Detection and interpretation of discontinuities in the time series
As I have mentioned, these are expected with long term sites as management can make changes..The site history needs to be considered too.
4.3.1 Flagged data points
I have already made my point about the danger of flagging rain pulses that are real. We have studied this with eddy fluxes, chambers, soil probes and they are consistent.
4.3.2 Flagged discontinuities in time series
It is reasonable to flag discontinuities, but aren’t they flagged already?
Concluding points
I find this paper on the opaque side. It is a slog to read through, very engineering in spirit, style and narrative.
I must confess given the energy and time to write any paper, this is one I would not have spent writing.
I am missing the ‘so what’ message and being convinced I need to apply another set of flags to what I am already doing or what is being done in fluxnet, especially something that is automated and may not be applicable for the sites I may need in my synthesis.
The scoring method seems on the arbitrary side and reminds me of the scoring system for the ‘best’ world universities. Each scoring system yields a different ranking and group. I suspect this would apply to the application of this method, too.
I want to know how often this automated method suffers from type 2 errors, calling an error when there really isn’t one.
I want to know how often this automated method suffers from type 2 errors, calling an error when there really isn’t one. This concern also revolves around my complaints about flagging real respiration rain pulses. These pulses are real and sustained and should not be flagged (except for the period when the sensors are wet).
At this point I really feel it is up to the editor whether or not they are interested in publishing such a paper. My suspicion is that it may not be cited much, but again I may be wrong. As I look at the data from a different perspective being a data generator and knowing what to belief and accept as reasonable.
-
AC1: 'Reply on RC1', Martin Jung, 22 Sep 2023
reply
We would like to thank Dennis Baldocchi for his critical assessment on our manuscript which helps to improve clarity in the revised version. There are three main issues that have emerged from his review that we would like clarify:
- Relevance, purpose, and clarity
Thankfully, FLUXNET has become a data stream to validate and calibrate process-based land surface models, machine learning models, and retrievals from remote sensing. These synergistic global data streams feed global assessments of ecosystems and climate, and associated scientific progress. Scientists leveraging flux tower data from the full network are often non-eddy covariance experts, and take the data for granted, partly because available data quality flags are limited to a few variables and are limited in their scope.

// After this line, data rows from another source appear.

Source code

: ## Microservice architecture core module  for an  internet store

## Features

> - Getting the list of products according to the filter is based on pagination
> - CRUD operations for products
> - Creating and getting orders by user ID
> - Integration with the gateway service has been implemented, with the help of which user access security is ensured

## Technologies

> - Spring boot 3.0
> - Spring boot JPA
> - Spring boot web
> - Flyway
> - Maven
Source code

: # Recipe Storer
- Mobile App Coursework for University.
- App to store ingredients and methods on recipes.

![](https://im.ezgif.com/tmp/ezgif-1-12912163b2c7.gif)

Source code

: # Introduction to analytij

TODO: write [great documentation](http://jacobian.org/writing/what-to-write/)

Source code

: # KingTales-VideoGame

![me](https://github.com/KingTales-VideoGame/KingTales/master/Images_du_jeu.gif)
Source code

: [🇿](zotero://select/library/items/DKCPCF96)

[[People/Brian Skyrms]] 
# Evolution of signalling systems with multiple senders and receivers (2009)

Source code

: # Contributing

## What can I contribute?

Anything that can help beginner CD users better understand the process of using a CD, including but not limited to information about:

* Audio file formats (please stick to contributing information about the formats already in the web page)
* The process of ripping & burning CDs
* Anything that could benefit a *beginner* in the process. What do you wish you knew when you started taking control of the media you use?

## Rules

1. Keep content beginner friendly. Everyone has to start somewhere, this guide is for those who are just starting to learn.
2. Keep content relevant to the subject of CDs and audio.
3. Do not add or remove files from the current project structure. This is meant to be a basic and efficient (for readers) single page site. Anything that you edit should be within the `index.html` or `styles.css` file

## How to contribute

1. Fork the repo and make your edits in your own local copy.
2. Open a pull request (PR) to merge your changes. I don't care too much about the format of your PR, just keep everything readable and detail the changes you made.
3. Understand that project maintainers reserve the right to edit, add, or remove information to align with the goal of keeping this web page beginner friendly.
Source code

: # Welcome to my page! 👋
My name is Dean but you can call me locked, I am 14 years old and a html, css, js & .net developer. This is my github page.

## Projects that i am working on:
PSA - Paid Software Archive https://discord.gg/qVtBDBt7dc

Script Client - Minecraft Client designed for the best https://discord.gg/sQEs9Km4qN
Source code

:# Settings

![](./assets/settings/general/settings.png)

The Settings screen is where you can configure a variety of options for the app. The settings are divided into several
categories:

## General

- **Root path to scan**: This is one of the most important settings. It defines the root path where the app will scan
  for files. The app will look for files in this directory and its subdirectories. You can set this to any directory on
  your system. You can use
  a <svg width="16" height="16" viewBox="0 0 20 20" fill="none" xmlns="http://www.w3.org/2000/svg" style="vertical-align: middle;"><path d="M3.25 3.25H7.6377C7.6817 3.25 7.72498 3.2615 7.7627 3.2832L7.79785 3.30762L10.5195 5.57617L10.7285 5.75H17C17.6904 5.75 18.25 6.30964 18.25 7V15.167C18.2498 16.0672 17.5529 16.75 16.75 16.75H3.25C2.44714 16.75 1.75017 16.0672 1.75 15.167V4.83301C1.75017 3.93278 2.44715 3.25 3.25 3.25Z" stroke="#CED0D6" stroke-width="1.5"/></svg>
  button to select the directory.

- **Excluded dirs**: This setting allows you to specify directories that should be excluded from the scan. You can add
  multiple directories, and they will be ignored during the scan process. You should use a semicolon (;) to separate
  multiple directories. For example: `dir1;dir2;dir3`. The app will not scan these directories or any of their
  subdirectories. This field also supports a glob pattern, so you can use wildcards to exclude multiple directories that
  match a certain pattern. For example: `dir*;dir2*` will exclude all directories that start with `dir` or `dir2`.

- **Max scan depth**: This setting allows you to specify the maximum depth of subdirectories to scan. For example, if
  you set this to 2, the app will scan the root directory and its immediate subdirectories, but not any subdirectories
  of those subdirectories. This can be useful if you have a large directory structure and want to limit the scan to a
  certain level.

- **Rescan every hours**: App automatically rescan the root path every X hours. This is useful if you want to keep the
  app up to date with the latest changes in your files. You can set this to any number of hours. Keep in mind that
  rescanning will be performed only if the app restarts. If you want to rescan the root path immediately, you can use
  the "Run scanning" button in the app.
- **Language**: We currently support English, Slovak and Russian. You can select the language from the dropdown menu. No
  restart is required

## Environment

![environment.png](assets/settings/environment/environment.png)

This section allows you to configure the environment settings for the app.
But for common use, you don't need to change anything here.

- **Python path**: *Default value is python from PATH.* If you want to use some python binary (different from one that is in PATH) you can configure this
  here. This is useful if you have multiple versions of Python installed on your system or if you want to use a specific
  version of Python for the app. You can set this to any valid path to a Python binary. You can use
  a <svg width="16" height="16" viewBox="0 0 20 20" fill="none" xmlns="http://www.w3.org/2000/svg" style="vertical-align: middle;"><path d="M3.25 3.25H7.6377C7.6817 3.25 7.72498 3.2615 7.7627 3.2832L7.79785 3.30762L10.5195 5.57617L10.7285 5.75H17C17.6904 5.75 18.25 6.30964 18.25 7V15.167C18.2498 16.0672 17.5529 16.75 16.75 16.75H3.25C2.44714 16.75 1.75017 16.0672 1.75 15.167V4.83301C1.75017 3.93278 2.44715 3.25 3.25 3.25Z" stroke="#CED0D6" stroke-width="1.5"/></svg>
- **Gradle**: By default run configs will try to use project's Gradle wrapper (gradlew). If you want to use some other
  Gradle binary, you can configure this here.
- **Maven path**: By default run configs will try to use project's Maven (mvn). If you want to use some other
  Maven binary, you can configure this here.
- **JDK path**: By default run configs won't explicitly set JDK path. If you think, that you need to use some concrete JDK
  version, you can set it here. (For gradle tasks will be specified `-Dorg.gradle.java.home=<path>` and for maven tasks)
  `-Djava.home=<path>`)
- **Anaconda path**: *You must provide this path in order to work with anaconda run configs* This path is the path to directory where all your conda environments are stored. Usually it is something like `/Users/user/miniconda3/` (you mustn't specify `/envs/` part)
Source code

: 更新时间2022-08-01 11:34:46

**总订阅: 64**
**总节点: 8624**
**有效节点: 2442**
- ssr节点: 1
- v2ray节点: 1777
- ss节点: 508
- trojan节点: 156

The purpose of our work is to provide a methodological framework and tool to assess inconsistencies in flux tower data according to a set of well defined criteria. The resulting complementary consistency flags can be used additionally in network wide synthesis studies by non EC-experts, e.g. for analyzing the robustness of results to the inclusion of questionable data points. The tool can assist in and accelerate data quality checking done individually by PIs or by centralized processing – it cannot replace current practices but it can catch issues that occasionally slip through, and eventually will help to save time. We have demonstrated in the manuscript that the obtained flagging patterns point to issues in the data that are not really surprising to PIs but which can have very large relevance for important scientific questions if those data issues were not flagged or were ignored. Since no such flags have been available yet, we think that our framework and tool to assess inconsistencies in flux tower data is a useful contribution to the community.
We apologize for the apparent lack of clarity in framing the paper and we aim at improving this aspect in the revision. The presented material is very technical by nature. We tried to make it accessible by including educational examples and many figures in the methods section, while bundling details in the last subsection to keep the clarity of the overall framework. It is clearly a delicate balance that we are willing to improve according to reviewer suggestions in the revised version. We thank the reviewer for his comments which help us to improve the framing and clarity of the revised paper.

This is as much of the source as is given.